Mit Desdemona faltete ein großes Publikum fast unwillkürlich die Hände, und zugleich wusste jeder allein durch die Musik: die Geschichte geht nicht gut aus. Hut ab vor einem wie Verdi. Bemüht wirkte hingegen an manchen Stellen die Inszenierung. Man kann auch sagen, sie wirkte gewollt. So sollte der einen schwarzen ehemaligen Sklaven namens Otello spielende Tenor kosmetisch nicht als ein solcher erkennbar sein.
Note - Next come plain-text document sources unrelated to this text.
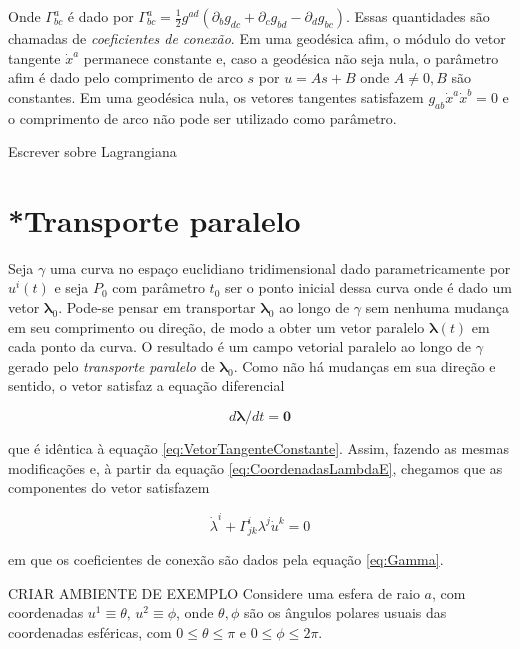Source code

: Onde $ \Gamma^{a}_{bc} $ é dado por $ \Gamma_{b c}^{a}=\tfrac{1}{2} g^{a d}\left(\partial_{b} g_{d c}+\partial_{c} g_{b d}-\partial_{d} g_{b c}\right) $. Essas quantidades são chamadas de \textit{coeficientes de conexão}.
Em uma geodésica afim, o módulo do vetor tangente $ \dot{x}^a $ permanece constante e, caso a geodésica não seja nula, o parâmetro afim é dado pelo comprimento de arco $ s $ por $ u=As+B $ onde $ A\neq0,B $ são constantes. Em uma geodésica nula, os vetores tangentes satisfazem $ g_{a b} \dot{x}^{a} \dot{x}^{b}=0 $ e o comprimento de arco não pode ser utilizado como parâmetro.


{\color{red}Escrever sobre Lagrangiana}


 
\section{*Transporte paralelo}\label{sec:TransporteParalelo} %

Seja $ \gamma $ uma curva no espaço euclidiano tridimensional dado parametricamente por $ u^i(t) $ e seja $ P_0 $ com parâmetro $ t_0 $ ser o ponto inicial dessa curva onde é dado um vetor $ \boldsymbol{\lambda}_0 $. Pode-se pensar em transportar $ \boldsymbol{\lambda}_0 $ ao longo de $ \gamma $ sem nenhuma mudança em seu comprimento ou direção, de modo a obter um vetor paralelo $ \boldsymbol{\lambda}(t) $ em cada ponto da curva. O resultado é um campo vetorial paralelo ao longo de $ \gamma $ gerado pelo \textit{transporte paralelo} de $ \boldsymbol{\lambda}_0 $. Como não há mudanças em sua direção e sentido, o vetor satisfaz a equação diferencial 

\begin{equation}\label{eq:TransporteParalelo}
d \boldsymbol{\lambda} / d t=\mathbf{0}
\end{equation}

que é idêntica à equação \ref{eq:VetorTangenteConstante}. Assim, fazendo as mesmas modificações e, à partir da equação \ref{eq:CoordenadasLambdaE}, chegamos que as componentes do vetor satisfazem 

\begin{equation}\label{eq:CoordenadasLambda}
\dot{\lambda}^{i}+\Gamma_{j k}^{i} \lambda^{j} \dot{u}^{k}=0
\end{equation} 

em que os coeficientes de conexão são dados pela equação \ref{eq:Gamma}.

{\color{red}CRIAR AMBIENTE DE EXEMPLO}
Considere uma esfera de raio $a$, com coordenadas $u^1\equiv \theta,\, u^2\equiv\phi$, onde $\theta,\phi$ são os ângulos polares usuais das coordenadas esféricas, com $0\leq\theta\leq\pi$ e $0\leq\phi\leq 2\pi$.

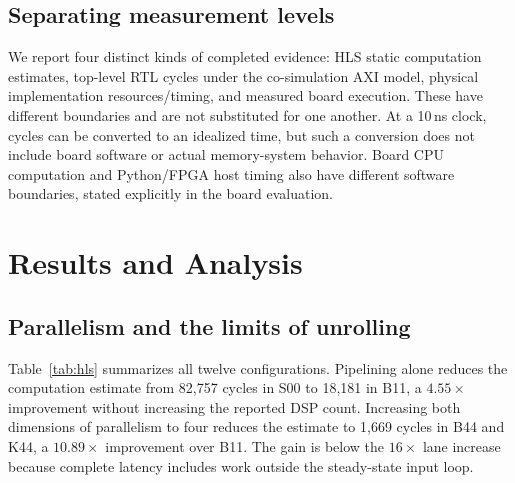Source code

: \documentclass[11pt,letterpaper]{article}
\begin{document}
\subsection{Separating measurement levels}
We report four distinct kinds of completed evidence: HLS static computation
estimates, top-level RTL cycles under the co-simulation AXI model, physical
implementation resources/timing, and measured board execution. These have different boundaries and are not
substituted for one another. At a 10\,ns clock, cycles can be converted to an
idealized time, but such a conversion does not include board software or actual
memory-system behavior. Board CPU computation and Python/FPGA host timing also
have different software boundaries, stated explicitly in the board evaluation.

\section{Results and Analysis}
\subsection{Parallelism and the limits of unrolling}
Table~\ref{tab:hls} summarizes all twelve configurations. Pipelining alone
reduces the computation estimate from 82,757 cycles in S00 to 18,181 in B11,
a $4.55\times$ improvement without increasing the reported DSP count. Increasing
both dimensions of parallelism to four reduces the estimate to 1,669 cycles in
B44 and K44, a $10.89\times$ improvement over B11. The gain is below the
$16\times$ lane increase because complete latency includes work outside the
steady-state input loop.
\end{document}
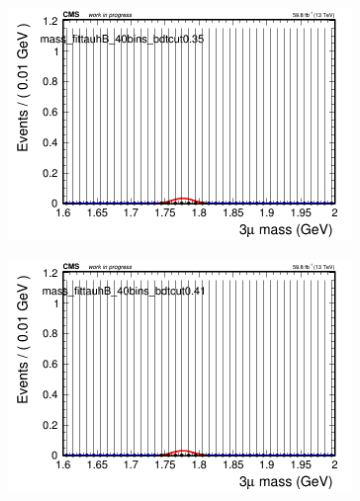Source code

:\begin{figure}[H]
\begin{subfigure}{0.2\textwidth}
        \caption{}
    \end{subfigure}
    \begin{subfigure}{0.2\textwidth}
        \includegraphics[width=\textwidth]{unfixed_exp/plots/tauhB/massfit_tauhB_40bins_bdtcut0.35.png}
        \caption{}
    \end{subfigure}
    \begin{subfigure}{0.2\textwidth}
        \includegraphics[width=\textwidth]{unfixed_exp/plots/tauhB/massfit_tauhB_40bins_bdtcut0.41.png}
        \caption{}
    \end{subfigure}
    \begin{subfigure}{0.2\textwidth}

\end{subfigure}
\end{figure}
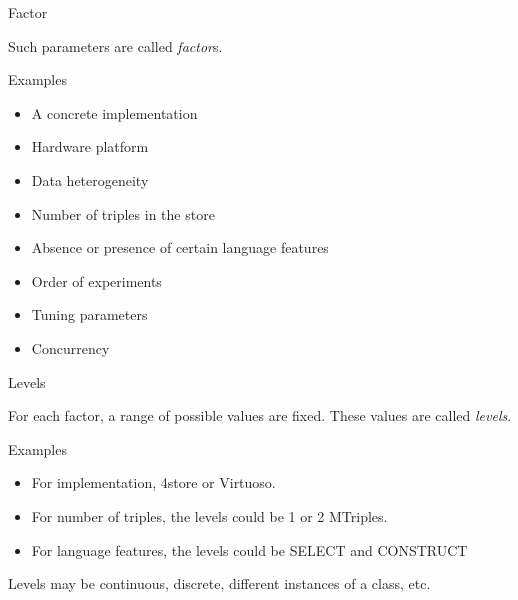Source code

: \documentclass[english,handout,aspectratio=169]{ifislide}
\begin{document}
\begin{frame}{Factor}

\Large
Such parameters are called \emph{factor}s. 
\normalsize

\begin{block}{Examples}
  \begin{itemize}
  \item A concrete implementation
  \item Hardware platform
  \item Data heterogeneity
  \item Number of triples in the store
  \item Absence or presence of certain language features
  \item Order of experiments
  \item Tuning parameters
  \item Concurrency
  \end{itemize}
\end{block}

\end{frame}

\begin{frame}{Levels}

\Large
For each factor, a range of possible values are fixed. These values
are called \emph{levels}.
\normalsize

\begin{block}{Examples}
  \begin{itemize}
  \item For implementation, 4store or Virtuoso.
  \item For number of triples, the levels could be 1 or 2 MTriples.
  \item For language features, the levels could be \textsf{SELECT} and \textsf{CONSTRUCT}
  \end{itemize}
\end{block}
Levels may be continuous, discrete, different instances of a
class, etc.

\end{frame}
\end{document}
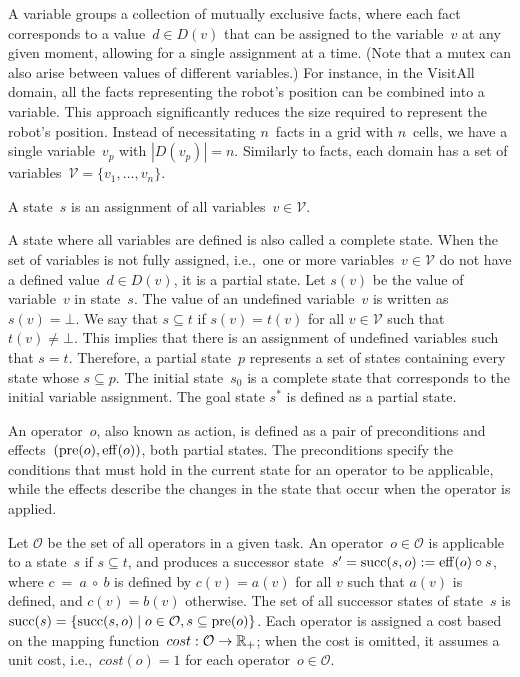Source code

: A variable groups a collection of mutually exclusive facts, where each fact corresponds to a value~$d \in D(v)$ that can be assigned to the variable~$v$ at any given moment, allowing for a single assignment at a time. (Note that a mutex can also arise between values of different variables.) For instance, in the VisitAll domain, all the facts representing the robot's position can be combined into a variable. This approach significantly reduces the size required to represent the robot's position. Instead of necessitating $n$~facts in a grid with $n$~cells, we have a single variable~$v_p$ with $|D(v_p)| = n$. Similarly to facts, each domain has a set of variables~$\mathcal{V} = \{v_1,\ldots,v_n\}$.

\begin{definition}[State]
    \label{def:state}
    A state~$s$ is an assignment of all variables~$v \in \mathcal{V}$.
\end{definition}

A state where all variables are defined is also called a complete state. When the set of variables is not fully assigned, i.e.,~one or more variables~$v \in \mathcal{V}$ do not have a defined value~$d \in D(v)$, it is a partial state. Let $s(v)$ be the value of variable~$v$ in state~$s$. The value of an undefined variable~$v$ is written as~$s(v) = \bot$. We say that $s \subseteq t$ if $s(v) = t(v)$ for all $v \in \mathcal{V}$ such that $t(v) \neq \bot$. This implies that there is an assignment of undefined variables such that $s = t$. Therefore, a partial state~$p$ represents a set of states containing every state whose $s \subseteq p$. The initial state~$s_0$ is a complete state that corresponds to the initial variable assignment. The goal state $s^*$ is defined as a partial state.

\begin{definition}[Operator]
    \label{def:operator}
    An operator~$o$, also known as action, is defined as a pair of preconditions and effects~$(\operatorname{pre}(o),\operatorname{eff}(o))$, both partial states. The preconditions specify the conditions that must hold in the current state for an operator to be applicable, while the effects describe the changes in the state that occur when the operator is applied.
\end{definition}

Let $\mathcal{O}$ be the set of all operators in a given task. An operator~$o \in \mathcal{O}$ is applicable to a state~$s$ if $s \subseteq t$, and produces a successor state~$s' = \operatorname{succ}(s,o) := \operatorname{eff}(o) \circ s$, where $c~=~a~\circ~b$ is defined by $c(v) = a(v)$ for all $v$ such that $a(v)$ is defined, and $c(v)=b(v)$ otherwise. The set of all successor states of state~$s$ is $\operatorname{succ}(s) = \{\operatorname{succ}(s,o) \mid o \in \mathcal{O}, s \subseteq \operatorname{pre}(o)\}$. Each operator is assigned a cost based on the mapping function~$cost:\mathcal{O}\rightarrow\mathbb{R}_{+}$; when the cost is omitted, it assumes a unit cost, i.e.,~$cost(o) = 1$ for each operator~$o \in \mathcal{O}$.

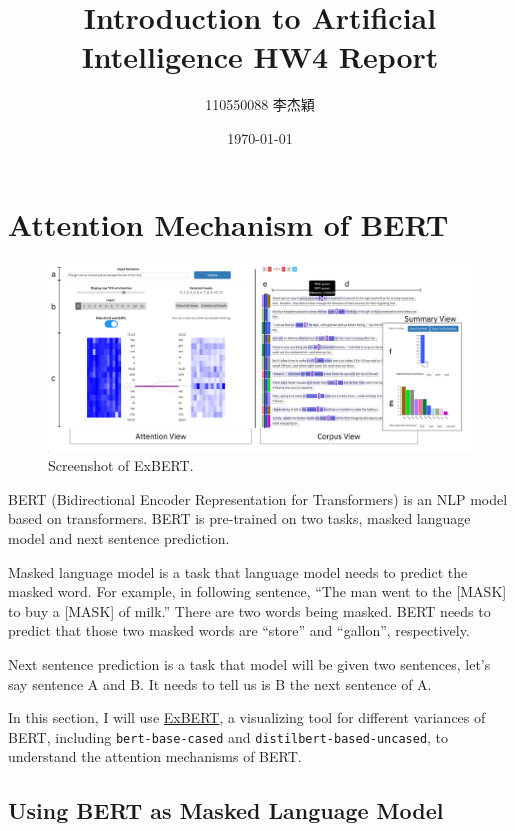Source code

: \documentclass{article}[12pt]
\title{Introduction to Artificial Intelligence HW4 Report}
\author{110550088 李杰穎}
\date{\today}
\begin{document}
\maketitle

\section{Attention Mechanism of BERT}

\begin{figure}[htbp]
	\centering
	\includegraphics[width=\linewidth]{figure/exbert}
	\caption[]{Screenshot of ExBERT. \footnotemark}
	\label{fig:exbert}
\end{figure}

BERT (Bidirectional Encoder Representation for Transformers) is an NLP model based on transformers. BERT is pre-trained on two tasks, masked language model and next sentence prediction. 

Masked language model is a task that language model needs to predict the masked word. For example, in following sentence, ``The man went to the [MASK] to buy a [MASK] of milk.'' There are two words being masked. BERT needs to predict that those two masked words are ``store'' and ``gallon'', respectively.

Next sentence prediction is a task that model will be given two sentences, let's say sentence A and B. It needs to tell us is B the next sentence of A.

In this section, I will use \href{https://exbert.net}{ExBERT}, a visualizing tool for different variances of BERT, including \texttt{bert-base-cased} and \texttt{distilbert-based-uncased}, to understand the attention mechanisms of BERT.


\subsection{Using BERT as Masked Language Model}
\end{document}
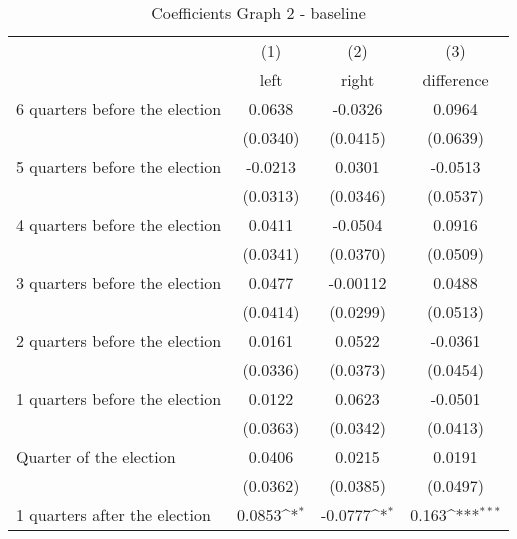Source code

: \begin{table}[!ht]\centering \scriptsize
\def\sym#1{\ifmmode^{#1}\else\(^{#1}\)\fi}
\caption{Coefficients Graph 2 - baseline}
\begin{tabular}{l*{3}{c}}
\hline\hline
                   &\multicolumn{1}{c}{(1)}&\multicolumn{1}{c}{(2)}&\multicolumn{1}{c}{(3)}\\
                    &\multicolumn{1}{c}{left}&\multicolumn{1}{c}{right}&\multicolumn{1}{c}{difference}\\
\hline
 6 quarters before the election&      0.0638         &     -0.0326         &      0.0964         \\
                    &    (0.0340)         &    (0.0415)         &    (0.0639)         \\
[0.5em]
 5 quarters before the election&     -0.0213         &      0.0301         &     -0.0513         \\
                    &    (0.0313)         &    (0.0346)         &    (0.0537)         \\
[0.5em]
 4 quarters before the election&      0.0411         &     -0.0504         &      0.0916         \\
                    &    (0.0341)         &    (0.0370)         &    (0.0509)         \\
[0.5em]
 3 quarters before the election&      0.0477         &    -0.00112         &      0.0488         \\
                    &    (0.0414)         &    (0.0299)         &    (0.0513)         \\
[0.5em]
 2 quarters before the election&      0.0161         &      0.0522         &     -0.0361         \\
                    &    (0.0336)         &    (0.0373)         &    (0.0454)         \\
[0.5em]
 1 quarters before the election&      0.0122         &      0.0623         &     -0.0501         \\
                    &    (0.0363)         &    (0.0342)         &    (0.0413)         \\
[0.5em]
Quarter of the election&      0.0406         &      0.0215         &      0.0191         \\
                    &    (0.0362)         &    (0.0385)         &    (0.0497)         \\
[0.5em]
 1 quarters after the election&      0.0853\sym{*}  &     -0.0777\sym{*}  &       0.163\sym{***}\\

\end{tabular}
\end{table}
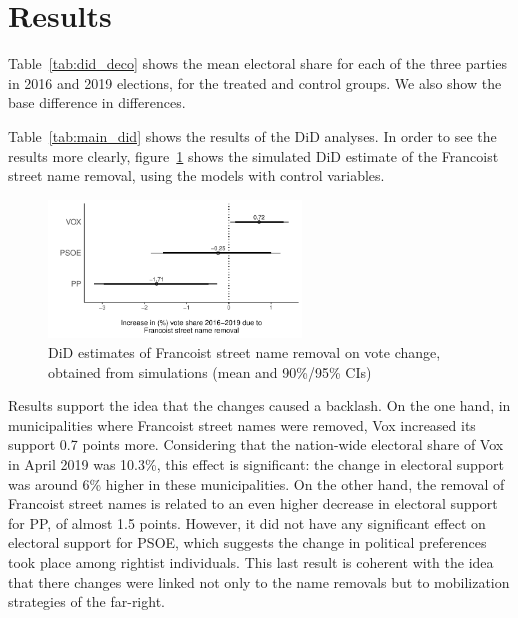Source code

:\documentclass[12pt, notitlepage]{article}
\begin{document}
\section*{Results}

Table~\ref{tab:did_deco} shows the mean electoral share for each of the three parties in 2016 and 2019 elections, for the treated and control groups.
We also show the base difference in differences.



Table~\ref{tab:main_did} shows the results of the DiD analyses.
In order to see the results more clearly, figure~\ref{fig:main_did} shows the simulated DiD estimate of the Francoist street name removal, using the models with control variables.



\begin{figure}[htb!]
\centering

  \includegraphics[width = 0.6\textwidth]{img/DiD_estimates}

  \caption{DiD estimates of Francoist street name removal on vote change, obtained from simulations (mean and 90\%/95\% CIs)}\label{fig:main_did}

\end{figure}

Results support the idea that the changes caused a backlash.
On the one hand, in municipalities where Francoist street names were removed, Vox increased its support 0.7 points more.
Considering that the nation-wide electoral share of Vox in April 2019 was 10.3\%, this effect is significant: the change in electoral support was around 6\% higher in these municipalities.
On the other hand, the removal of Francoist street names is related to an even higher decrease in electoral support for PP, of almost 1.5 points.
However, it did not have any significant effect on electoral support for PSOE, which suggests the change in political preferences took place among rightist individuals.
This last result is coherent with the idea that there changes were linked not only to the name removals but to mobilization strategies of the far-right.
\end{document}

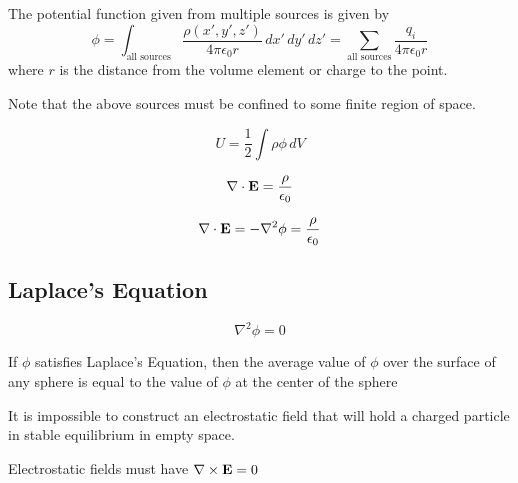 \documentclass[a4paper]{article}
\begin{document}
\begin{thm}[Superposition] The potential function given from multiple sources is given by $$\phi=\int_{\text{all sources}}\frac{\rho(x',y',z')}{4\pi\epsilon_0r}\,dx'\,dy'\,dz'=\sum_{\text{all sources}}\frac{q_i}{4\pi\epsilon_0r}$$ where $r$ is the distance from the volume element or charge to the point. 
\end{thm}

Note that the above sources must be confined to some finite region of space. 

\begin{thm} $$U=\frac{1}{2}\int\rho\phi\,dV$$
\end{thm}

\begin{thm} $$\nabla\cdot\vb{E}=\frac{\rho}{\epsilon_0}$$
\end{thm}

\begin{thm} $$\nabla\cdot\vb{E}=-\nabla^2\phi=\frac{\rho}{\epsilon_0}$$
\end{thm}

\subsection{Laplace's Equation}
\begin{defn} $$\nabla^2\phi=0$$
\end{defn}

\begin{thm} If $\phi$ satisfies Laplace's Equation, then the average value of $\phi$ over the surface of any sphere is equal to the value of $\phi$ at the center of the sphere
\end{thm}

\begin{thm} It is impossible to construct an electrostatic field that will hold a charged particle in stable equilibrium in empty space. 
\end{thm}

\begin{thm} Electrostatic fields must have $\nabla\times\vb{E}=0$
\end{thm}

\pagebreak
\end{document}
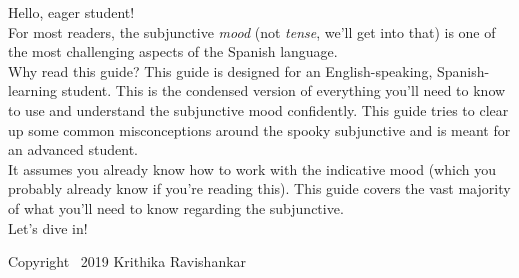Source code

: Hello, eager student!\\

For most readers, the subjunctive \textit{mood} (not \textit{tense}, we'll get into that) is one of the most challenging aspects of the Spanish language. \\

Why read this guide? This guide is designed for an English-speaking, Spanish-learning student. This is the condensed version of everything you'll need to know to use and understand the subjunctive mood confidently. This guide tries to clear up some common misconceptions around the spooky subjunctive and is meant for an advanced student. \\

It assumes you already know how to work with the indicative mood (which you probably already know if you're reading this). This guide covers the vast majority of what you'll need to know regarding the subjunctive.  \\

Let's dive in!

\vfill
{\footnotesize Copyright \textcopyright\ 2019 Krithika Ravishankar}
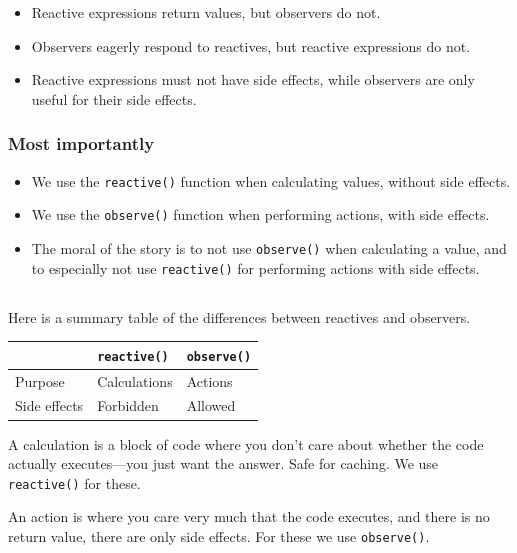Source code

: \documentclass[
  letterpaper,
  DIV=11,
  numbers=noendperiod]{scrreprt}
\providecommand{\tightlist}{%
  \setlength{\itemsep}{0pt}\setlength{\parskip}{0pt}}
\begin{document}
\begin{itemize}
\tightlist
\item
  Reactive expressions return values, but observers do not.
\item
  Observers eagerly respond to reactives, but reactive expressions do
  not.
\item
  Reactive expressions must not have side effects, while observers are
  only useful for their side effects.
\end{itemize}

\hypertarget{most-importantly}{%
\subsubsection{Most importantly}\label{most-importantly}}

\begin{itemize}
\tightlist
\item
  We use the \texttt{reactive()} function when calculating values,
  without side effects.
\item
  We use the \texttt{observe()} function when performing actions, with
  side effects.
\item
  The moral of the story is to not use \texttt{observe()} when
  calculating a value, and to especially not use \texttt{reactive()} for
  performing actions with side effects.
\end{itemize}

\hypertarget{section-48}{%
\subsection{}\label{section-48}}

Here is a summary table of the differences between reactives and
observers.

\begin{longtable}[]{@{}lll@{}}
\toprule
& \texttt{reactive()} & \texttt{observe()} \\
\midrule
\endhead
Purpose & Calculations & Actions \\
Side effects & Forbidden & Allowed \\
\bottomrule
\end{longtable}

A calculation is a block of code where you don't care about whether the
code actually executes---you just want the answer. Safe for caching. We
use \texttt{reactive()} for these.

An action is where you care very much that the code executes, and there
is no return value, there are only side effects. For these we use
\texttt{observe()}.
\end{document}
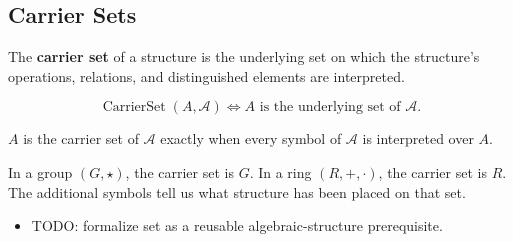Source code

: \subsection*{Carrier Sets}
\label{subsec:carrier-sets}

\begin{definition}
\label{def:carrier-set}
The \textbf{carrier set} of a structure is the underlying set on which the
structure's operations, relations, and distinguished elements are interpreted.
\end{definition}

\begin{remark*}
\[
\operatorname{CarrierSet}(A,\mathcal{A})
\Longleftrightarrow
A \text{ is the underlying set of } \mathcal{A}.
\]
\end{remark*}

\begin{remark*}
$A$ is the carrier set of $\mathcal{A}$ exactly when every symbol of
$\mathcal{A}$ is interpreted over $A$.
\end{remark*}


\begin{remark*}[Interpretation]
In a group $(G,\star)$, the carrier set is $G$.  In a ring $(R,+,\cdot)$, the
carrier set is $R$.  The additional symbols tell us what structure has been
placed on that set.
\end{remark*}

\begin{dependencies}
\begin{itemize}
  \item TODO: formalize set as a reusable algebraic-structure prerequisite.
\end{itemize}
\end{dependencies}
Ergebnis: der Sänger trug nicht mehr schwarze, sondern weiße Farbe im Gesicht. Nun ja. Noch einmal ergreifend wurde es nach dem Schlussapplaus. Gerhard Michalski wurde auf die Bühne gebeten, der als musikalischer Leiter gefeiert wurde. „Danke für alles“ war über der Bühne zu lesen, und das Wort „alles“ bezog sich auf ein 25-jähriges Wirken als Chordirektor der Deutschen Oper am Rhein. Bei seiner letzten Vorstellung vor dem Ruhestand war auch eine Delegation aus Gladbach dabei.